Un murmure parcourut l’assemblée. Alulim fronça les sourcils.
— Parle clairement, Grand Prêtre. Quelle faute aurions-nous commise pour mériter cela ?
Ce fut l’Ensi qui répondit, avec un léger sourire.
— On dit, dans les ruelles, que la grande prêtresse Ninkasi a été souillée. Si tel est le cas, la déesse Inanna est également souillée, et Enki en colère.
À ces mots, les têtes se tournèrent. Le Grand Prêtre laissa s’échapper un soupir indigné.
— Si cela est vrai, c’est une offense aux dieux eux-mêmes ! Comment Inanna pourrait-elle bénir nos champs, si l’une de ses prêtresses se livre aux plaisirs d’un homme ?
Alulim serra les poings sur l’accoudoir de son siège.
— Ce sont des rumeurs. Personne n’aurait osé toucher à la prêtresse, en connaissant le sort qui lui serait réservé.
Mais déjà l’Ensi avançait son pion :
— Peut-être. Mais l’offense est connue. Et que croira le peuple, Souverain ? Que la sécheresse vient du hasard ? Ou qu’elle est la conséquence de cette impiété tolérée sous votre règne ?
Le silence s’épaissit. Même les scribes cessèrent d’écrire.
Le Grand Prêtre posa un regard lourd sur Alulim.
— Il faut réparer l’offense, trouver l’homme qui a souillée Ninkasi et les châtier tous les deux.
Alulim serra les lèvres.
— Vous jugez bien hâtivement. Qu’avez-vous comme preuve à part des rumeurs ?
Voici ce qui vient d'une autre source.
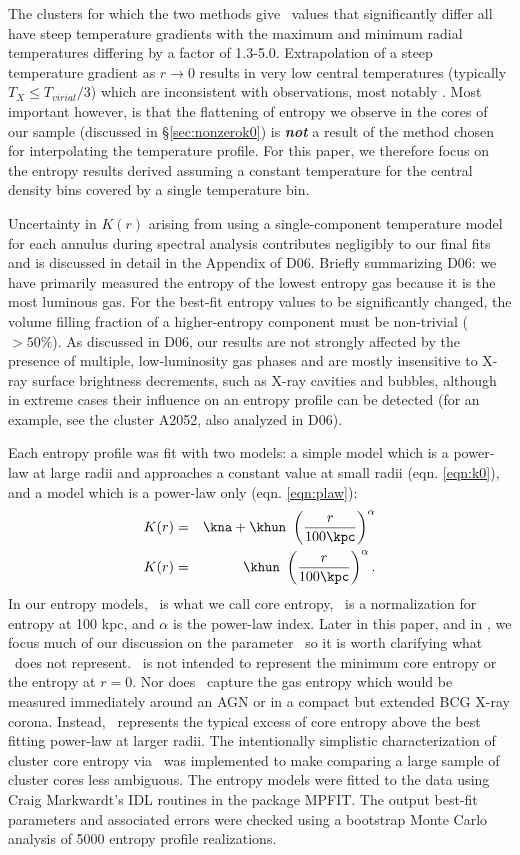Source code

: \documentclass{emulateapj}
\begin{document}
The clusters for which the two methods give \kna\ values that
significantly differ all have steep temperature gradients with the
maximum and minimum radial temperatures differing by a factor of
1.3-5.0. Extrapolation of a steep temperature gradient as $r
\rightarrow 0$ results in very low central temperatures (typically
$T_X \leq T_{virial}/3$) which are inconsistent with observations,
most notably \citet{peterson03}. Most important however, is that the
flattening of entropy we observe in the cores of our sample (discussed
in \S\ref{sec:nonzerok0}) is {\bfseries\em{not}} a result of the
method chosen for interpolating the temperature profile. For this
paper, we therefore focus on the entropy results derived assuming a
constant temperature for the central density bins covered by a single
temperature bin.

Uncertainty in $K(r)$ arising from using a single-component
temperature model for each annulus during spectral analysis
contributes negligibly to our final fits and is discussed in detail in
the Appendix of D06. Briefly summarizing D06: we have primarily
measured the entropy of the lowest entropy gas because it is the most
luminous gas. For the best-fit entropy values to be significantly
changed, the volume filling fraction of a higher-entropy component
must be non-trivial ($> 50\%$). As discussed in D06, our results are
not strongly affected by the presence of multiple, low-luminosity gas
phases and are mostly insensitive to X-ray surface brightness
decrements, such as X-ray cavities and bubbles, although in extreme
cases their influence on an entropy profile can be detected (for an
example, see the cluster A2052, also analyzed in D06).

Each entropy profile was fit with two models: a simple model which is
a power-law at large radii and approaches a constant value at small
radii (eqn. \ref{eqn:k0}), and a model which is a power-law only
(eqn. \ref{eqn:plaw}):
\begin{eqnarray}
K(r) &=& \kna + \khun\ \left(\frac{r}{100 \kpc}\right)^{\alpha}\label{eqn:k0}\\
K(r) &=& \khun\ \left(\frac{r}{100 \kpc}\right)^{\alpha}\label{eqn:plaw}.
\end{eqnarray}
In our entropy models, \kna\ is what we call core entropy, \khun\ is a
normalization for entropy at 100 kpc, and $\alpha$ is the power-law
index. Later in this paper, and in \citet{haradent}, we focus much of
our discussion on the parameter \kna\ so it is worth clarifying what
\kna\ does not represent. \kna\ is not intended to represent the
minimum core entropy or the entropy at $r=0$. Nor does \kna\ capture
the gas entropy which would be measured immediately around an AGN or
in a compact but extended BCG X-ray corona. Instead, \kna\ represents
the typical excess of core entropy above the best fitting power-law at
larger radii. The intentionally simplistic characterization of cluster
core entropy via \kna\ was implemented to make comparing a large
sample of cluster cores less ambiguous. The entropy models were fitted
to the data using Craig Markwardt's IDL routines in the package
MPFIT. The output best-fit parameters and associated errors were
checked using a bootstrap Monte Carlo analysis of 5000 entropy
profile realizations.
\end{document}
— Un témoignage, mon Roi, répondit l’Ensi. Un garde a vu l’homme entrer au temple, il a vu l’homme et autre chose…
— Il suffit maintenant. Je n’ai cure des on-dit de commères, laissez-moi, que tout le monde sorte.
Ennatum fit un signe aux gardes qui raccompagnèrent l’Ensi, le Grand prêtre et leur suite.
Les deux hommes s’inclinèrent, mais l’Ensi, en se retirant, lança un dernier trait venimeux :
— Les dieux exigent parfois des sacrifices, ô Roi. Et il vaut mieux qu’ils soient consentis avant que la colère du peuple ne se transforme en révolte.
Les conseillers s’étaient retirés. Le silence pesa longtemps dans la salle, seulement troublé par le bourdonnement des mouches autour des lampes à huile. Alulim resta longtemps debout, immobile, après que les lourdes portes aient été refermées.
Seul Ennatum restait dans la vaste salle avec le Roi.
— Vous saviez, dit le roi sans se retourner.
Le scribe faisait tourner un calame entre ses doigts, il hésitait.
— Depuis quand ?
— Depuis plusieurs lunes… Il s’est confié à moi.
— Qui ? Parle.
— Adapa.
Un souffle sembla traverser la salle, comme si les pierres elles-mêmes en avaient frissonné.
Le roi chancela, puis serra les poings.
— Adapa… mon frère d’étude, mon ami, celui en qui j’avais ma confiance… et toi aussi tu m’as trahi.
— Ce n’est pas une trahison mon roi ! Nous avons voulu te protéger en cachant leur liaison et…
— Et quoi ? Parle !
— … et l’enfant.
Alulim se figea. Il fixait Ennatum d’un regard noir dans lequel le Scribe voyait monter une colère sourde, immense, presque bestiale.
— Mais cette union est bénie des Dieux, ils s’aiment et …
— Tais-toi Ennatum ! Tais-toi... et sors. Finalement, le prêtre et l’Ensi avaient raison. Il y aura certainement besoin d’un sacrifice.
Le scribe s’inclina et sortit.
Dans la salle vide, Alulim resta face au soleil qui déclinait sur Eridu, étalant un crépuscule rouge sang sur l’horizon.